──────── TASK DATA

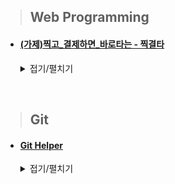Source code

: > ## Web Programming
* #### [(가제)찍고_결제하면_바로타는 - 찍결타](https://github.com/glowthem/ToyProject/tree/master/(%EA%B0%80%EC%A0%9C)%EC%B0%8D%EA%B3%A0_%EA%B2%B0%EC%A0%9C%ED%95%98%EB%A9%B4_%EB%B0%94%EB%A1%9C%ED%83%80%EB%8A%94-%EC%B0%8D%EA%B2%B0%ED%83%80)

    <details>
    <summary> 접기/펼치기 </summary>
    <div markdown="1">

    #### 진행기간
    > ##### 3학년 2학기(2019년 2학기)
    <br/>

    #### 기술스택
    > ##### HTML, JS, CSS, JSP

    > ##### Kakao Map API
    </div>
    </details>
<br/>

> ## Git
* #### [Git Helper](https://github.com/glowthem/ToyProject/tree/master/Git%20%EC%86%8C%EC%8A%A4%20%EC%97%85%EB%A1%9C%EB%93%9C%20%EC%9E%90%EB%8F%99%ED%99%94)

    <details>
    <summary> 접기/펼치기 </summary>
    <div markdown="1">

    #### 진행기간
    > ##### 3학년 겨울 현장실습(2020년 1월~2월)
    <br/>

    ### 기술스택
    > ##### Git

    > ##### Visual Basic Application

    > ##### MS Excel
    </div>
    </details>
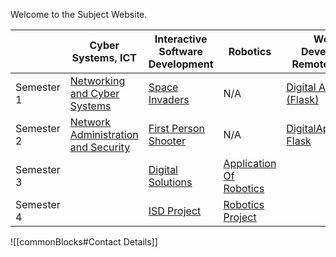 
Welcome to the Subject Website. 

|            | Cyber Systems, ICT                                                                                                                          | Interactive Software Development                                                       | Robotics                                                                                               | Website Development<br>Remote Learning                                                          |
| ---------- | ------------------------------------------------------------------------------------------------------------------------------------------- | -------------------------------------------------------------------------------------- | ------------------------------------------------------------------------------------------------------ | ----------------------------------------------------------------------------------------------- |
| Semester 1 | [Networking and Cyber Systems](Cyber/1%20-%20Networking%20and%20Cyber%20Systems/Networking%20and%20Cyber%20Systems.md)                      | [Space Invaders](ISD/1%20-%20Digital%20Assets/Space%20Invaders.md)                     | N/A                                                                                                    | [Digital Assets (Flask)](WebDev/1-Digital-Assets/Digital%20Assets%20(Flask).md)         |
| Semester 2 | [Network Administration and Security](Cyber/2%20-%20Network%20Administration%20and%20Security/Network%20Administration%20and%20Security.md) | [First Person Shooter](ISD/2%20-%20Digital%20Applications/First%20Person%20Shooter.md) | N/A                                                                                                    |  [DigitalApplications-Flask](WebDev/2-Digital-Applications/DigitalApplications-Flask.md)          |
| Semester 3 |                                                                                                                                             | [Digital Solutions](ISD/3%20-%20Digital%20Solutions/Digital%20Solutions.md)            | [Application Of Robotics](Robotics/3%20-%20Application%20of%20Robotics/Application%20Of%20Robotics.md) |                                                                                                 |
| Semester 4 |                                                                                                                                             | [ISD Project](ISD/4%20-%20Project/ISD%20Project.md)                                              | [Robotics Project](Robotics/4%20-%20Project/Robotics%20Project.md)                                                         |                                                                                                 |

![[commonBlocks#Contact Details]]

────────────────

(BRIEF) If a line above contains the word "WebDev", list it.

(RESPONSE AREA)
| Semester 1 | [Networking and Cyber Systems](Cyber/1%20-%20Networking%20and%20Cyber%20Systems/Networking%20and%20Cyber%20Systems.md)                      | [Space Invaders](ISD/1%20-%20Digital%20Assets/Space%20Invaders.md)                     | N/A                                                                                                    | [Digital Assets (Flask)](WebDev/1-Digital-Assets/Digital%20Assets%20(Flask).md)         |
| Semester 2 | [Network Administration and Security](Cyber/2%20-%20Network%20Administration%20and%20Security/Network%20Administration%20and%20Security.md) | [First Person Shooter](ISD/2%20-%20Digital%20Applications/First%20Person%20Shooter.md) | N/A                                                                                                    |  [DigitalApplications-Flask](WebDev/2-Digital-Applications/DigitalApplications-Flask.md)          |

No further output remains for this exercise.